Throughout, Lyndsey intersperses dated portions of memoir with her reflections and dreams. She moves from her present day back to the early days, before her diagnosis, when she was able to work and travel freely. The short sections which make up the structure of Girl in the Dark are effective, and largely deal with one particular element of her condition, or the ways in which she must now indefinitely live with it.

Lyndsey muses, quite heartbreakingly in places, about the pressure she is putting on her husband by dint of her condition. She writes: ‘By staying, by shirking the responsibility and effort of leaving, by continuing to occupy this lovely man while giving him neither children nor a public companion nor a welcoming home – do I do wrong?’

As one might expect, the entire memoir is incredibly reflective. Lyndsey writes: ‘And I think back to the life I had before, a live of very ordinary components, with the usual balance of frustration and contentment, the standard complement of light and shade. And I remember the beginnings of the darkness and where it planted its first roots, smack into the centre of that life.’ Other relationships break down, and she comments occasionally on the scepticism which others have upon learning of her condition.

Over time, she gets to know others with chronic illnesses, and different variations of light sensitivity: ‘Like me,’ she writes, ‘they had a life before that has been lost; now they wander in the twilight zone where doctors diagnose but cannot cure, and the faint miasma of societal suspicion, never attached to those with cancer, or with heart disease, hangs about them, that somehow it must all be psychosomatic, or that at a deep level they actually want to be ill.’

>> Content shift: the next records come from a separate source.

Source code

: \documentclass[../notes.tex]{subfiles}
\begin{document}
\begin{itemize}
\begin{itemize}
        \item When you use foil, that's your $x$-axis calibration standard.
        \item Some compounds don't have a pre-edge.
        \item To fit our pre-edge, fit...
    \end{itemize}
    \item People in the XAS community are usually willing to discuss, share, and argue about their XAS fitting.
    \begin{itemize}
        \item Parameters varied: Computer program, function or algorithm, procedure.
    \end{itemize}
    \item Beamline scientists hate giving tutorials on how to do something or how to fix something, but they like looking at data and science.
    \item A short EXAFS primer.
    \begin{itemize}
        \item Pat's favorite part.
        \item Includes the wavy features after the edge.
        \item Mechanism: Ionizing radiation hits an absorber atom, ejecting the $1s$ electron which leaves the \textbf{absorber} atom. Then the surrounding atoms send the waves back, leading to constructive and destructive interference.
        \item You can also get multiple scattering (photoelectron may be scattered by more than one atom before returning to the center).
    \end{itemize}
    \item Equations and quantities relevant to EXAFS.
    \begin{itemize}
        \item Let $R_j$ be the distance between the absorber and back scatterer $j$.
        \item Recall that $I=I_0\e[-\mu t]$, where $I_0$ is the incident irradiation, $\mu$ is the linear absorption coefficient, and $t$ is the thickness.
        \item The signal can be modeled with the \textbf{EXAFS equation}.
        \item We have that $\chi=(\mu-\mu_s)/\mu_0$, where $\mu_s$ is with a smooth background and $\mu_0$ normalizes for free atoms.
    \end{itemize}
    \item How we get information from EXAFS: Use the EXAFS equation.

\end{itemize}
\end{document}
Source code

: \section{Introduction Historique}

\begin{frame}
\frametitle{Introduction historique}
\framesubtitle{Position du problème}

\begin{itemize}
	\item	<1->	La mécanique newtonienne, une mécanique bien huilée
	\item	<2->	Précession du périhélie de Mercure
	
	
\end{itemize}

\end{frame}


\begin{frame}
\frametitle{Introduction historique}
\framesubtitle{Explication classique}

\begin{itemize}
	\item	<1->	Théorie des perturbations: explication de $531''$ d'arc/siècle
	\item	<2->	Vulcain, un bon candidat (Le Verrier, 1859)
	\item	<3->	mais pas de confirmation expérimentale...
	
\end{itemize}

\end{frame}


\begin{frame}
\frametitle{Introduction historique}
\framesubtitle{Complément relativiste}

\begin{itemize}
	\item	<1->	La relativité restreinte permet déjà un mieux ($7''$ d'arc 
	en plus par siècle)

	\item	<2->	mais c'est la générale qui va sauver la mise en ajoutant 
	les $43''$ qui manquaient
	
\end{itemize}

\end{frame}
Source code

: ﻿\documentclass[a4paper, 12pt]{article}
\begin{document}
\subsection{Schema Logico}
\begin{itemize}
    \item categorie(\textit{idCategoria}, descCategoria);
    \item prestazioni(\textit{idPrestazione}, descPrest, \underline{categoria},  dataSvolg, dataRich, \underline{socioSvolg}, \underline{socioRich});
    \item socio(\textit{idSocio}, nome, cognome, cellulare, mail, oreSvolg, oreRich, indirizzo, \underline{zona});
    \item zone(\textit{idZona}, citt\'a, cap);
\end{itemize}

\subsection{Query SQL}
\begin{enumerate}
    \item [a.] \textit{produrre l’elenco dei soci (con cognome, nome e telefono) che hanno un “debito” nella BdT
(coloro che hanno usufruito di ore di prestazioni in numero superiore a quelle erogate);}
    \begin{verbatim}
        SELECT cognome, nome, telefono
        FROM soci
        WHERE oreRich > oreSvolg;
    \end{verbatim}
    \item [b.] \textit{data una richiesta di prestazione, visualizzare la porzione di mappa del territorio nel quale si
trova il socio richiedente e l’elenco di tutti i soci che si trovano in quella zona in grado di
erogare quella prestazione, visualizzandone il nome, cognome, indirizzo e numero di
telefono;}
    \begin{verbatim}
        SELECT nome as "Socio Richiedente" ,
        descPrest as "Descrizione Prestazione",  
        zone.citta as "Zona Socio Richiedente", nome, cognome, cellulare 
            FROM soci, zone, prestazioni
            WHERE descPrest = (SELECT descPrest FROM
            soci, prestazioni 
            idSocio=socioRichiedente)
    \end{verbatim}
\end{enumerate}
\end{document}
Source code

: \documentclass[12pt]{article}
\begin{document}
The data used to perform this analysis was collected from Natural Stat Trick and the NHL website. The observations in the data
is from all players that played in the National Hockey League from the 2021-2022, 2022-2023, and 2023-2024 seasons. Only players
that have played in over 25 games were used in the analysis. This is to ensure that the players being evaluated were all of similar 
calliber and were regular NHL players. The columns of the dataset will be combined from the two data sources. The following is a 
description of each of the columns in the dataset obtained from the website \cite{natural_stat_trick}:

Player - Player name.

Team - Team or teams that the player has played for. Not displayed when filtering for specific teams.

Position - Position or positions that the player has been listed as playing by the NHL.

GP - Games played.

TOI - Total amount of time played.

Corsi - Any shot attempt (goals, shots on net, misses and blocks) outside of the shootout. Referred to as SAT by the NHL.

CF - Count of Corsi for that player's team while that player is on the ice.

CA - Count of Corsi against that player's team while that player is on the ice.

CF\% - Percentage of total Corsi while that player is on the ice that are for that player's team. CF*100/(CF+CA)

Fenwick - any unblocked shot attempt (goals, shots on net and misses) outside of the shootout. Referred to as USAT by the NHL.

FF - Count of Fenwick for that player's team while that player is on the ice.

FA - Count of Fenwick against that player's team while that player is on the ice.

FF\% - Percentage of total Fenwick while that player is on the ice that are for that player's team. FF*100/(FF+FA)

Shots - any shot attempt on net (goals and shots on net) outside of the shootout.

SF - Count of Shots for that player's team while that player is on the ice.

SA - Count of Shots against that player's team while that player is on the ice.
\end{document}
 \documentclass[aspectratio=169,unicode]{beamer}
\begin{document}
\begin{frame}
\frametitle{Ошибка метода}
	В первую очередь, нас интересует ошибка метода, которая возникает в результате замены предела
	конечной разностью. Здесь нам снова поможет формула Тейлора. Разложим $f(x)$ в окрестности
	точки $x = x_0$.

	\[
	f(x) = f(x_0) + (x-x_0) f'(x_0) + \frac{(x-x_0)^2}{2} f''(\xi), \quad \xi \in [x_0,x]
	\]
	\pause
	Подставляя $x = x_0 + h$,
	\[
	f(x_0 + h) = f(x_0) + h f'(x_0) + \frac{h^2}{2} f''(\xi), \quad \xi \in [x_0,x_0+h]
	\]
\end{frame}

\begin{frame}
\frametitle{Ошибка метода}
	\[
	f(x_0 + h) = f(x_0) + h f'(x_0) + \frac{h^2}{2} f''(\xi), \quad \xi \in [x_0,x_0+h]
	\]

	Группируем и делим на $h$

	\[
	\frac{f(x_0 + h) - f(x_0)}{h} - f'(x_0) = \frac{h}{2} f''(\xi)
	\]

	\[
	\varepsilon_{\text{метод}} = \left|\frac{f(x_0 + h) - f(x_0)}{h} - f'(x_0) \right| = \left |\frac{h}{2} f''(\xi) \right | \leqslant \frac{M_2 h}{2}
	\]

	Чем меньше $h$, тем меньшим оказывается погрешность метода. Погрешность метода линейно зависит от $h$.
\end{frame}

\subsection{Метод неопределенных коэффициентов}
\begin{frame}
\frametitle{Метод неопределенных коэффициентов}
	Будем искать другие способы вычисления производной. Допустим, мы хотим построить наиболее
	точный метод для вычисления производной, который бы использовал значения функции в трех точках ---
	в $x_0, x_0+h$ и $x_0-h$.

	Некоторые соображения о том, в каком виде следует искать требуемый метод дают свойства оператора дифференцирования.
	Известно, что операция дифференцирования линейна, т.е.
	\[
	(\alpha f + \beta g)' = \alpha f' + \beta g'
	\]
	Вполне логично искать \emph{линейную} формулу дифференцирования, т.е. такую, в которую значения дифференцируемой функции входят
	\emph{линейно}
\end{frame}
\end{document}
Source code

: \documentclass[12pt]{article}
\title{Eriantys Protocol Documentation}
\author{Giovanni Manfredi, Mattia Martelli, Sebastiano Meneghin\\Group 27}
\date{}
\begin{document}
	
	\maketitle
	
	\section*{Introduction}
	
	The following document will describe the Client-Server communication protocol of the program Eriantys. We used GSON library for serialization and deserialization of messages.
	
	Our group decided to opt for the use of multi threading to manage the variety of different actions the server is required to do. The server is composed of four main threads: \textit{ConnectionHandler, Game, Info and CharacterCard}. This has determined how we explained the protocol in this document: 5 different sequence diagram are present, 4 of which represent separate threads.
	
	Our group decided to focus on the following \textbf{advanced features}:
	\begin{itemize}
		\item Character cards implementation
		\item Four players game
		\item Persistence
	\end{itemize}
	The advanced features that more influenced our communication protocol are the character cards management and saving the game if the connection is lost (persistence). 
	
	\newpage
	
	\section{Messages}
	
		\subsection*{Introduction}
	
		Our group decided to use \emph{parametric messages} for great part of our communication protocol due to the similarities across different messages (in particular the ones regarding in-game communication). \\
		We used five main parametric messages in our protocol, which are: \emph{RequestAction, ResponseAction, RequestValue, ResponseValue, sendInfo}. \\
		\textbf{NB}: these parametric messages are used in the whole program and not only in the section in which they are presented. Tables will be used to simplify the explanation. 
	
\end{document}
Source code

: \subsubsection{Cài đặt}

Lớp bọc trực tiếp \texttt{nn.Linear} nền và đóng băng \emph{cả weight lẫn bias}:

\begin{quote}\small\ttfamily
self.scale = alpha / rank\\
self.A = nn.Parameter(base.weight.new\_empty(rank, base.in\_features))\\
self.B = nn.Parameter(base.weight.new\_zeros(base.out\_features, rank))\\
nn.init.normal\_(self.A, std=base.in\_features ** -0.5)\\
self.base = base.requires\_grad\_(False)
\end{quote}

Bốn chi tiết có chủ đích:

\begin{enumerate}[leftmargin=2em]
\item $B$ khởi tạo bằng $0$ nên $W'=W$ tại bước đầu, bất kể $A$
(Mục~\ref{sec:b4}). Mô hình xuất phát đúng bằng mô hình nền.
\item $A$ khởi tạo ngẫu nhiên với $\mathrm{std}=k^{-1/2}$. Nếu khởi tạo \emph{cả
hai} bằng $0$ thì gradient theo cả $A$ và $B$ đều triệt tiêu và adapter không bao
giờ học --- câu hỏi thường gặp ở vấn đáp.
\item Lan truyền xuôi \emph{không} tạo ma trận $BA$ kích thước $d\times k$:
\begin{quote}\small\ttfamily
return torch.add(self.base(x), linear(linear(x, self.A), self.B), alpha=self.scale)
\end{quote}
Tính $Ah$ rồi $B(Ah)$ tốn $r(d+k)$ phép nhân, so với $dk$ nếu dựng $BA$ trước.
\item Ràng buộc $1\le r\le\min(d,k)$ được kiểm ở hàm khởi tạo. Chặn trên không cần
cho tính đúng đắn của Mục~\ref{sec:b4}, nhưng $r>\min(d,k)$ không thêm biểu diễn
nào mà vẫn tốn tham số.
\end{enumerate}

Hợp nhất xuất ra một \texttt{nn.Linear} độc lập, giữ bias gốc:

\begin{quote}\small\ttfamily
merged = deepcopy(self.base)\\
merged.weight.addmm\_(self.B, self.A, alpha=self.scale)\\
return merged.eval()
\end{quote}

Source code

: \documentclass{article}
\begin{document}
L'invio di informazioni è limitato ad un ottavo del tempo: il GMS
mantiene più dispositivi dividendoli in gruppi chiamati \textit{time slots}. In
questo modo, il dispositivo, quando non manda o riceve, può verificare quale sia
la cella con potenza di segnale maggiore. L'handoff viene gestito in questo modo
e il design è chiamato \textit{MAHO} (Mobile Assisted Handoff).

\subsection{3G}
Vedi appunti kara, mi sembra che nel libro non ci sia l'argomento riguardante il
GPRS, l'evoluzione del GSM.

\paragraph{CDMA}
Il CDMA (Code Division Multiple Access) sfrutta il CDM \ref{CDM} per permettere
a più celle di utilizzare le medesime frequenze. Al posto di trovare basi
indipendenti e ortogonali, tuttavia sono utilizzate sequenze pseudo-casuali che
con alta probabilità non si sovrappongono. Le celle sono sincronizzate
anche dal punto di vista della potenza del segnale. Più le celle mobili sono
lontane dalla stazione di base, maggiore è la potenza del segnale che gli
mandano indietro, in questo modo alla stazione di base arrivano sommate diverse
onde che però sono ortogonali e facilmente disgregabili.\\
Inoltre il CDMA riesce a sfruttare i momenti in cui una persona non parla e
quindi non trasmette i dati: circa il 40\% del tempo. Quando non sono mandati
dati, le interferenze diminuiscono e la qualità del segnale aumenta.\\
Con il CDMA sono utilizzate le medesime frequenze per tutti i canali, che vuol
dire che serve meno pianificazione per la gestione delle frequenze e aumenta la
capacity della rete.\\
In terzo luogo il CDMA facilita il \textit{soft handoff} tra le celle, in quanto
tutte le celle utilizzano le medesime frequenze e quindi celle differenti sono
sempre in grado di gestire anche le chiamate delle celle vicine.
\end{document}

In Girl in the Dark, Lyndsey provides a fascinating and candid insight into her illness. Her prose is careful and measured, and there is a real lyricism to it. Whilst I cannot say that this was an entirely comfortable read, which really brought to my attention things that I perhaps take for granted, and which Lyndsey has lost, I feel that Girl in the Dark is an incredibly important memoir, and one which deserves to be read more widely.

One thought on “Non-Fiction November: ‘Girl in the Dark’ by Anna Lyndsey ****

  1. I find her position almost impossible to imagine, let alone contemplate having to live with. This feels like a work I should get more acquainted with, if only to remind myself not to take what I already have for granted. Thanks for reviewing what is clearly an unsettling read.